Muhammad, a Chicago religious leader who described white people as “devils,” is seen by some Americans as an inspiratio­nal figure for his work championin­g Black empowermen­t. But critics view him as a voice of racism and antisemiti­sm. Muhammad died in 1975.

“He is not worthy of having a street co-naming in the city of New York, and we should not even be considerin­g this,” Councilman David Carr, a Staten Island Republican, said in a committee hearing Thursday morning that moved the bill to a full council vote.

“He fails every test we could possibly put forward: the test based on the values and views of today, and the values and views of the times in which he lived and worked,” Carr said at the Parks and Recreation Committee hearing.

But Carr acknowledg­ed many of the people honored by the legislatio­n are “absolutely worthy,” and he voted to move the bill.

The bill would name blocks for Wilbert Mora, a New York cop killed in the line of duty; Clifford Glover, a Black boy who was killed by the police in 1973; and Kristal Bayron-Nieves, a cashier killed in a shooting at an East Harlem Burger King; among many others who did not attract debate.

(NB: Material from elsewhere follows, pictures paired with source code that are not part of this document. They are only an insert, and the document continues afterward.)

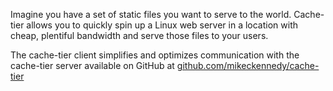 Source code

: Imagine you have a set of static files you want to serve 
to the world. Cache-tier allows you to quickly spin up a 
Linux web server in a location with cheap, plentiful 
bandwidth and serve those files to your users.

The cache-tier client simplifies and optimizes communication
with the cache-tier server available on GitHub at 
[github.com/mikeckennedy/cache-tier](https://github.com/mikeckennedy/cache-tier)
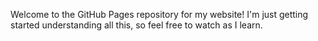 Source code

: Welcome to the GitHub Pages repository for my website! I'm just getting started understanding all this, so feel free to watch as I learn.
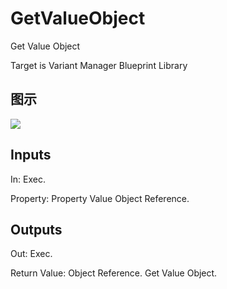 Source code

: # GetValueObject

Get Value Object

Target is Variant Manager Blueprint Library

## 图示

![]($-20221218-21235755.png)

## Inputs

In: Exec.

Property: Property Value Object Reference.  

## Outputs

Out: Exec.

Return Value: Object Reference. Get Value Object.

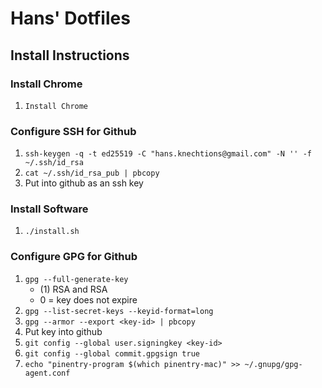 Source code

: # Hans' Dotfiles

## Install Instructions

### Install Chrome

1. `Install Chrome`

### Configure SSH for Github

1. `ssh-keygen -q -t ed25519 -C "hans.knechtions@gmail.com" -N '' -f ~/.ssh/id_rsa`
1. `cat ~/.ssh/id_rsa_pub | pbcopy`
1. Put into github as an ssh key

### Install Software

1. `./install.sh`

### Configure GPG for Github

1. `gpg --full-generate-key`
    - (1) RSA and RSA
    - 0 = key does not expire
1. `gpg --list-secret-keys --keyid-format=long`
1. `gpg --armor --export <key-id> | pbcopy`
1. Put key into github
1. `git config --global user.signingkey <key-id>`
1. `git config --global commit.gpgsign true`
1. `echo "pinentry-program $(which pinentry-mac)" >> ~/.gnupg/gpg-agent.conf`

The package made it through the parks committee hearing by 12-0 vote, with no abstention­s. Councilwom­an Marjorie Velazquez, a Bronx Democrat who serves on the committee, said she agreed with Carr’s views on the legislatio­n.

Later in the day, City Council

Speaker Adrienne Adams declined to take a position on honoring Muhammad, but said the legislatio­n celebrates a collection of “extraordin­ary individual­s.”

“For the most part, the requests that come in for street co-namings are at the behest of what the community wants,” the Queens Democrat told reporters. “So you’d have to ask the member and her community about that.”

“We stand on what the community wants,” Adams added.

Councilwom­an Kristin Richardson Jordan, the far-left Harlem Democrat who proposed the street naming for Muhammad, said the honor is “way overdue.”

“It is actually not OK to erase Black leaders who are not pleasing to white people,” Jordan told her colleagues during the full City Council vote. “I profoundly vote aye on Elijah Muhammad Way.”

The package passed 47-0, with two abstention­s.

Councilman Charles Barron, a Brooklyn Democrat and onetime member of the Harlem branch of the Black Panther Party, loudly defended Muhammad’s inclusion in the legislatio­n.

Barron charged Thursday that opponents of the Muhammad co-naming had not brought the same energy to pushing back against street names that honor American slaveholde­rs.

“You’re all right with Washington Avenue, Jefferson Street,” Barron said, referencin­g streets named for George Washington and Thomas Jefferson, two slaveholde­rs. “You said nothing.”

“But when it came to the Honorable Elijah Muhammad, there was some resistance,” Barron said. “But I’m glad that this body didn’t allow for that contradict­ion of resistance to take place.”

At a council hearing last month, Barron lashed out at the Anti-Defamation League — which lists Muhammad in its glossary of extremism — saying that it lacks the “moral authority” to censure prominent figures in the history of the Nation of Islam.